Work order >> Among the entries below, please show each line that carries the word "retrieved".

[Stored data entries]
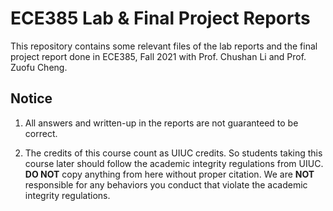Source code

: # ECE385 Lab & Final Project Reports

This repository contains some relevant files of the lab reports and the final project report done in ECE385, Fall 2021 with Prof. Chushan Li and Prof. Zuofu Cheng. 

## Notice

1. All answers and written-up in the reports are not guaranteed to be correct. 

2. The credits of this course count as UIUC credits. So students taking this course later should follow the academic integrity regulations from UIUC. **DO NOT** copy anything from here without proper citation. We are **NOT** responsible for any behaviors you conduct that violate the academic integrity regulations.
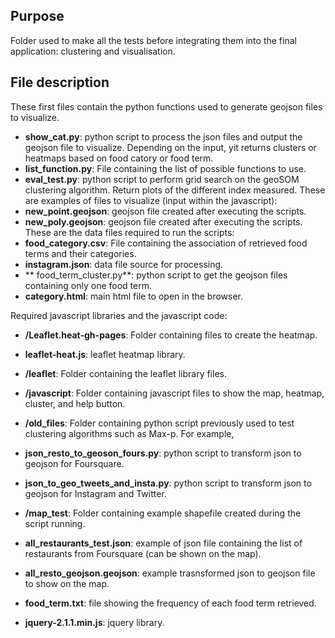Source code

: ## Purpose
Folder used to make all the tests before integrating them into the final application: clustering and visualisation.

## File description
These first files contain the python functions used to generate geojson files to visualize.
- **show_cat.py**: python script to process the json files and output the geojson file to visualize. Depending on the input, yit returns clusters or heatmaps based on food catory or food term.
- **list_function.py**: File containing the list of possible functions to use.
- **eval_test.py**: python script to perform grid search on the geoSOM clustering algorithm. Return plots of the different index measured.
These are examples of files to visualize (input within the javascript):
- **new_point.geojson**: geojson file created after executing the scripts. 
- **new_poly.geojson**: geojson file created after executing the scripts. 
These are the data files required to run the scripts:
- **food_category.csv**: File containing the association of retrieved food terms and their categories.
- **instagram.json**: data file source for processing.
- ** food_term_cluster.py**: python script to get the geojson files containing only one food term.
- **category.html**: main html file to open in the browser.

Required javascript libraries and the javascript code:
- **/Leaflet.heat-gh-pages**: Folder containing files to create the heatmap.
- **leaflet-heat.js**: leaflet heatmap library.
- **/leaflet**: Folder containing the leaflet library files.
- **/javascript**: Folder containing javascript files to show the map, heatmap, cluster, and help button.


- **/old_files**: Folder containing python script previously used to test clustering algorithms such as Max-p.
For example, 
-  **json_resto_to_geoson_fours.py**: python script to transform json to geojson for Foursquare.
- **json_to_geo_tweets_and_insta.py**: python script to transform json to geojson for Instagram and Twitter.
- **/map_test**: Folder containing example shapefile created during the script running.

- **all_restaurants_test.json**: example of json file containing the list of restaurants from Foursquare (can be shown on the map).
- **all_resto_geojson.geojson**: example trasnsformed json to geojson file to show on the map.

- **food_term.txt**: file showing the frequency of each food term retrieved.

- **jquery-2.1.1.min.js**: jquery library.
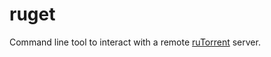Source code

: ruget
=====
Command line tool to interact with a remote [ruTorrent](http://forums.rutorrent.org) server.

Solution to the exercise >>
- **food_category.csv**: File containing the association of retrieved food terms and their categories.
- **food_term.txt**: file showing the frequency of each food term retrieved.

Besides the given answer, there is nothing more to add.